The suction-side contact block 50 is provided on a front edge end 43 a of the suction-side tip shroud 46. The suction-side contact block 50 includes a suction-side contact surface (first surface) 110 that faces the front side in the rotational direction in the circumferential direction. As illustrated in FIG. 7, the suction-side contact block 50 has a structure having a thickness in the radial direction on the axial downstream side with respect to the suction-side contact surface 110, and an inclined surface outer edge 116 a on the axial downstream side on the opposite side to the suction-side contact surface 110 in the axial direction is coupled to the downstream suction-side cover plate 52 to form a smooth surface. The suction-side contact block 50 has an inclined surface 116 such that an end on the side of the downstream suction-side cover plate 52 becomes gradually thinner in an axial direction toward the downstream suction-side cover plate 52. The inclined surface 116 is a concave inclined surface dented toward the radial inner side. The suction-side contact block 50 is an end of the suction-side contact surface 110 on the opposite side in the circumferential direction, is joined to the fin 44 on the axial upstream side, and is joined to the downstream suction-side cover plate 52 of the suction-side tip shroud 46 via the inclined surface 116 on the axial downstream side.

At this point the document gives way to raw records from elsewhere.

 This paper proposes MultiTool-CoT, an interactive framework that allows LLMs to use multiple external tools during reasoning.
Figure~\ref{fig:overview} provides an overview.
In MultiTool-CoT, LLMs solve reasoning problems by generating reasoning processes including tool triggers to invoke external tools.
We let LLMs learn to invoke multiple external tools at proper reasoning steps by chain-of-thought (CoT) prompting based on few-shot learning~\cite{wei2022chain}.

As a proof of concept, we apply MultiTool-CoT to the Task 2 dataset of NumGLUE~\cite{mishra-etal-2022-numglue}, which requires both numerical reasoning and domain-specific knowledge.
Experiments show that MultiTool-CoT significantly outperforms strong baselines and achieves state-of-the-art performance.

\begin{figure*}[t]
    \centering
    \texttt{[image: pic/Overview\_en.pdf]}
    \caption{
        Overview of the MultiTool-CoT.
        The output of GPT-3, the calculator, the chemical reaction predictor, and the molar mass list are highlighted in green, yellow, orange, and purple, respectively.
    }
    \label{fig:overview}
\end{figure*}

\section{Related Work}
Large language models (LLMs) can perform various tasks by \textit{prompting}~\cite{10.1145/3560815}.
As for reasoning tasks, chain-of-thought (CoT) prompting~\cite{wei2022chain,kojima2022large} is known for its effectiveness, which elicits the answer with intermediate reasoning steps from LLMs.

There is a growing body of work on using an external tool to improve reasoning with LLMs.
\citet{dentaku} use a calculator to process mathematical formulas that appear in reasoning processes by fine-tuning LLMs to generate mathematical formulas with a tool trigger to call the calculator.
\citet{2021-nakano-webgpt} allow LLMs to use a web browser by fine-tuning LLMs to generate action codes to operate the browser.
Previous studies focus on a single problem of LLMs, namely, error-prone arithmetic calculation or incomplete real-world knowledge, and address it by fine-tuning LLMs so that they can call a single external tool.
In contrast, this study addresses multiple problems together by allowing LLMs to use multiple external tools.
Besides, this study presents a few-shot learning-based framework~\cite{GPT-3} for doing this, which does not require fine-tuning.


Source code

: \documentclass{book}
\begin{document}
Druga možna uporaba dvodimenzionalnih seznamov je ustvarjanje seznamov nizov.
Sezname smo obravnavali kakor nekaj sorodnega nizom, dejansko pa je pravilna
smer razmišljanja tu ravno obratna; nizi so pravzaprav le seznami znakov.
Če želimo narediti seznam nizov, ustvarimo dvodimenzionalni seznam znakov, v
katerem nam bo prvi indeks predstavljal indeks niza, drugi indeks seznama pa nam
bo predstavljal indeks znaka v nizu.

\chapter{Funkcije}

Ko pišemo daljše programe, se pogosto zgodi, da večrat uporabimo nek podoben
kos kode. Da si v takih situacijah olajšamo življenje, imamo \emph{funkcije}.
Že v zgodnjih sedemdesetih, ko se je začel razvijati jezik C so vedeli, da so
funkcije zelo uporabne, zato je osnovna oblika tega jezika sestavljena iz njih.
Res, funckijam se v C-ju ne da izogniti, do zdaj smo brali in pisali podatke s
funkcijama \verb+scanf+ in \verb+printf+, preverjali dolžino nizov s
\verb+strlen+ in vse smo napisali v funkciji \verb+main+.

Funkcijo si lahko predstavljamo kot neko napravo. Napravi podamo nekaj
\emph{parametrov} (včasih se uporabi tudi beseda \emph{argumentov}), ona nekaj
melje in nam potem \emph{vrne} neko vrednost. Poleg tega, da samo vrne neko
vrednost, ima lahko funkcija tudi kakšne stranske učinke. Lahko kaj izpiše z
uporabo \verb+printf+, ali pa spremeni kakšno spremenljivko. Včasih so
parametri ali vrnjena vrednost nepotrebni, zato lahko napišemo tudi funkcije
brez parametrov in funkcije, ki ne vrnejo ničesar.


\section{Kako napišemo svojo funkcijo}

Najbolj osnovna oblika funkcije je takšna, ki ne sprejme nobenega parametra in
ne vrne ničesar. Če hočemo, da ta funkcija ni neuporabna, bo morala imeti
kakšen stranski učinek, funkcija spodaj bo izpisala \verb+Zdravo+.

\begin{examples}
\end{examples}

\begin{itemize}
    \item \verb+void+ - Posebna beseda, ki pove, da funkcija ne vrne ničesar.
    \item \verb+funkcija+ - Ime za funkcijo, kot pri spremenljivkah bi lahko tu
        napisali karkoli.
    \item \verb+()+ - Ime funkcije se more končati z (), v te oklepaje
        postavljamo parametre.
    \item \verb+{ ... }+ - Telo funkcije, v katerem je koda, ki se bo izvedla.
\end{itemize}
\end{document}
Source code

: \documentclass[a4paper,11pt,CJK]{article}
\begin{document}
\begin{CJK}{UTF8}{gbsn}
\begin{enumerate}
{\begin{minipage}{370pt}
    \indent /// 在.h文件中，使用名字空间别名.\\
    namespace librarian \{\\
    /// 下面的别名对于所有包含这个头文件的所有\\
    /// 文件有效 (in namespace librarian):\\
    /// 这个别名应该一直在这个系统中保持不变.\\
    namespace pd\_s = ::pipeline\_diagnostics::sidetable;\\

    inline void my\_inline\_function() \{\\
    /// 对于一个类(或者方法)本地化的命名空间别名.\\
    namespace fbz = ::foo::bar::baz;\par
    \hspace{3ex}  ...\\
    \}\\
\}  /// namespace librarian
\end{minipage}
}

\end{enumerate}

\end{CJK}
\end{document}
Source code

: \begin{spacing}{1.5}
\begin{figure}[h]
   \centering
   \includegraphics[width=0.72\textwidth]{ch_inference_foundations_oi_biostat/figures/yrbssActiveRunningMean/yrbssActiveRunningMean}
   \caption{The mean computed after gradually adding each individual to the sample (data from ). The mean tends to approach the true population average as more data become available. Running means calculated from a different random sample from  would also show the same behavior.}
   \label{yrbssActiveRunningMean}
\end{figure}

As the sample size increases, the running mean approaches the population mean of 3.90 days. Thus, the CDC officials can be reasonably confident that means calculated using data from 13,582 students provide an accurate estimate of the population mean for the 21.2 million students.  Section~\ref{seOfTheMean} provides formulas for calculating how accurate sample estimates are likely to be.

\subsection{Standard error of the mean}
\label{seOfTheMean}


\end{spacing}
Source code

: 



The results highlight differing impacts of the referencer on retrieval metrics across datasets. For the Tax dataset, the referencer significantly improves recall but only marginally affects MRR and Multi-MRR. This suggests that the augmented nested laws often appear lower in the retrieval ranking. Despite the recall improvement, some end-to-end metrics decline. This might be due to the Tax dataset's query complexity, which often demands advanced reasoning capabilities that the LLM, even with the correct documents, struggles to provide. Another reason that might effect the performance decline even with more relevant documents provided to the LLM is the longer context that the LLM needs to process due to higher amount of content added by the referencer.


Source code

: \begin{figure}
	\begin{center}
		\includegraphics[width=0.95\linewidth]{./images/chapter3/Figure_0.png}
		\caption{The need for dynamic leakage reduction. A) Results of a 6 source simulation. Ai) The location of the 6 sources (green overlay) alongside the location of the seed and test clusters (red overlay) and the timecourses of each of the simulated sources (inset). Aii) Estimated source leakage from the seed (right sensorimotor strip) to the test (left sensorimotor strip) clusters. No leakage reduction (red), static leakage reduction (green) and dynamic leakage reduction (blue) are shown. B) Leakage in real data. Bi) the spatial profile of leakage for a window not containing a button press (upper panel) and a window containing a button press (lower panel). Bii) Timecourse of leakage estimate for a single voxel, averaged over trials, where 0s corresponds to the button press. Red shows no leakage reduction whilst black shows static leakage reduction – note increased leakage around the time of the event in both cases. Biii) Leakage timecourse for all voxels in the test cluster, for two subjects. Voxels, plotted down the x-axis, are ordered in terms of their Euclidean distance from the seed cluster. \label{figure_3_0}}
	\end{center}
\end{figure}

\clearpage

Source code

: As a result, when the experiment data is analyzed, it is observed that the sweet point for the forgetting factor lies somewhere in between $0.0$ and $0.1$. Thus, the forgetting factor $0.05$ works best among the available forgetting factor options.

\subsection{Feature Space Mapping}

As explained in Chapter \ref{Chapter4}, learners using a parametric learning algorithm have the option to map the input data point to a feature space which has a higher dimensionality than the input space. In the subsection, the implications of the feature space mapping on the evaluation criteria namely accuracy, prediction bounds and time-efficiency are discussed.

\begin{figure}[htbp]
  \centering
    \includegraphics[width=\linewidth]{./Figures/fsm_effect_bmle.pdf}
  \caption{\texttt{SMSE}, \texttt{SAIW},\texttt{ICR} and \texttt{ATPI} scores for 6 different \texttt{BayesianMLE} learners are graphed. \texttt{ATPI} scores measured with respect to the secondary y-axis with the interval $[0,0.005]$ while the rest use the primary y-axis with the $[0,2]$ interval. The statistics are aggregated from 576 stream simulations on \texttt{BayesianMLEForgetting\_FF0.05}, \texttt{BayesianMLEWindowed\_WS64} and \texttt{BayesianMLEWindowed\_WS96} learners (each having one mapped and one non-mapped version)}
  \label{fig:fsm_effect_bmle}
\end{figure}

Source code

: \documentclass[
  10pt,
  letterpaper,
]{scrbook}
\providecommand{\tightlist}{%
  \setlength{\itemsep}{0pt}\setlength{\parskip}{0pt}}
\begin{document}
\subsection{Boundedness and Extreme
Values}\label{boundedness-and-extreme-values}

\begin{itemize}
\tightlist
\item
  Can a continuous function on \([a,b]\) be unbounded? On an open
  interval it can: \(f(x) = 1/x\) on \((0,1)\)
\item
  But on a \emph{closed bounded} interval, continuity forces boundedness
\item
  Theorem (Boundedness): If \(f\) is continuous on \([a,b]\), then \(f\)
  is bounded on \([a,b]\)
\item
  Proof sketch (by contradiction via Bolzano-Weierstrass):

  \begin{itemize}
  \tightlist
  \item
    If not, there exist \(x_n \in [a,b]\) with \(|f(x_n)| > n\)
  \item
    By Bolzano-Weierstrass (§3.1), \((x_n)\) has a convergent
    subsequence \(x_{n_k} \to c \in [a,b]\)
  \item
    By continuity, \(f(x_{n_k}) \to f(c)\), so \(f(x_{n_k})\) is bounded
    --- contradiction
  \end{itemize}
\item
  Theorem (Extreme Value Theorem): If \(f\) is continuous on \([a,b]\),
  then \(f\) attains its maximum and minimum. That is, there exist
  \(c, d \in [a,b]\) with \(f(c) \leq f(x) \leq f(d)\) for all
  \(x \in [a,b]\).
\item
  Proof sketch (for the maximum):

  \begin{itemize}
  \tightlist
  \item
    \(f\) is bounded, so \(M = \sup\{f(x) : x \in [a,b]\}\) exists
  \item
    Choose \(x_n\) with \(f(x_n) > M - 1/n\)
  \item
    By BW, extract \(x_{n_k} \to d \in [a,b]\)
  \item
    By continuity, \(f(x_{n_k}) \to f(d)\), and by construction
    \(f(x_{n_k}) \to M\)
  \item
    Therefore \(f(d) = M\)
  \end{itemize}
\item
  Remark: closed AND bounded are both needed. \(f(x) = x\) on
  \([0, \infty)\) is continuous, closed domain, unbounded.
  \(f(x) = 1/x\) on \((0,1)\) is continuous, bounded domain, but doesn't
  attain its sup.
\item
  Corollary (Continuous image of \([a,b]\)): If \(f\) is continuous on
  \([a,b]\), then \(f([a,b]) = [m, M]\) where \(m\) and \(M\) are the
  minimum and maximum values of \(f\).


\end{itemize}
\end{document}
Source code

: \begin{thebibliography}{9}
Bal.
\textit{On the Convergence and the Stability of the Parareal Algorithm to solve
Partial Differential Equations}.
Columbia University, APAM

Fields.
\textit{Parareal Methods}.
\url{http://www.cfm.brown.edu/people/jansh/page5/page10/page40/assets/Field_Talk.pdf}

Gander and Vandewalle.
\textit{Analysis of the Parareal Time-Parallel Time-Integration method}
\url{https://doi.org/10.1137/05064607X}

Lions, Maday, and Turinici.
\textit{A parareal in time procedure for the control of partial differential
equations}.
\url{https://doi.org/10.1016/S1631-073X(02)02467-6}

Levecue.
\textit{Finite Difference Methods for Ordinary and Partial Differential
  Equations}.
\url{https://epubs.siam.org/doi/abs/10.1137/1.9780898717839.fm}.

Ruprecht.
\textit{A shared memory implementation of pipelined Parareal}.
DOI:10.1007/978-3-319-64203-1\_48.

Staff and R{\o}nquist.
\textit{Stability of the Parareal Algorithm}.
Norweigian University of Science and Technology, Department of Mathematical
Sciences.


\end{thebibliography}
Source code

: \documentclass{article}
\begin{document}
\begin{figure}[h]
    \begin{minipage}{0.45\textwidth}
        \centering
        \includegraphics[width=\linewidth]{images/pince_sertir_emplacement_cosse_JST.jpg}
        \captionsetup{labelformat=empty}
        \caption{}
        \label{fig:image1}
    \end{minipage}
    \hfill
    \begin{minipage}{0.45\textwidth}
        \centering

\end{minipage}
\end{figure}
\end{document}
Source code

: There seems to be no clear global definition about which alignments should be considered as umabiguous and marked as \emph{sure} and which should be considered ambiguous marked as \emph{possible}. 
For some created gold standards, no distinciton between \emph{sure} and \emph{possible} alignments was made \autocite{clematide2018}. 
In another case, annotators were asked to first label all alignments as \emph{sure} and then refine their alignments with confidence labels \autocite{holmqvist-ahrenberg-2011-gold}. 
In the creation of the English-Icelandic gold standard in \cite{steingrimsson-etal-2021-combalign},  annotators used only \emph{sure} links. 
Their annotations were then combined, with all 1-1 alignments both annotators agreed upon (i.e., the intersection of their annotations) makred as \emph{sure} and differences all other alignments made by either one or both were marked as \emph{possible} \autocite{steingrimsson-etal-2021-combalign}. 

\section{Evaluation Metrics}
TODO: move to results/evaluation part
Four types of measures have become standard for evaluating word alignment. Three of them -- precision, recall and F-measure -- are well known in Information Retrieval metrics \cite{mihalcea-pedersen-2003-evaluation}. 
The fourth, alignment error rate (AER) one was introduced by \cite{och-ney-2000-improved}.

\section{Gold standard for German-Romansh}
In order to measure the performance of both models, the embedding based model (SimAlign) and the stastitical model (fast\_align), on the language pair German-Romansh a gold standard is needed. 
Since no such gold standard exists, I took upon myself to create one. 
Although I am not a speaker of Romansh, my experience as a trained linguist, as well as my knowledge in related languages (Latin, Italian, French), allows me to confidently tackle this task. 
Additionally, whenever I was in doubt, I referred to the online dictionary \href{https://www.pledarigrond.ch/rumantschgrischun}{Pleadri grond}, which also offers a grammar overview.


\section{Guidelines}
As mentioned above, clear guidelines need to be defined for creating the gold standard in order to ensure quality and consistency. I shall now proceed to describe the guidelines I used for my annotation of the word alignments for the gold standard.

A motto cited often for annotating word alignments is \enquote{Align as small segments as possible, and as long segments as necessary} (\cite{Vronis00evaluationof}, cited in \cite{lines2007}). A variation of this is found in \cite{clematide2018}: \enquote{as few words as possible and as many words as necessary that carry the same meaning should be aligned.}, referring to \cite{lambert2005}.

As illustrated in FIG. 3 and FIG. 4, the suction-side contact surface 110 is a surface facing the pressure-side contact surface 140 of the pressure-side contact block 60 of the tip shroud 43 of adjacent turbine rotor blades described below in the circumferential direction. The downstream suction-side cover plate 52 extends from the suction-side blade surface 42 a of the blade body 42 or the suction-side contact surface 110 along an inner circumferential surface 46 b (FIG. 7) of the tip shroud 43 on the radial inner side so as to be away from the fin 44 on the axial downstream side. The downstream pressure-side cover plate 66 disposed opposite to the downstream suction-side cover plate 50 in the circumferential direction with respect to the blade body 42 is connected to an axial downstream end 60 b of the pressure-side contact block 60 described below via the intermediate connecting portion 68. The intermediate connecting portion 68 is formed as a concave curved surface that forms a portion of the downstream pressure-side cover plate 66 and is recessed toward the pressure-side blade surface 42 b of the blade body 42.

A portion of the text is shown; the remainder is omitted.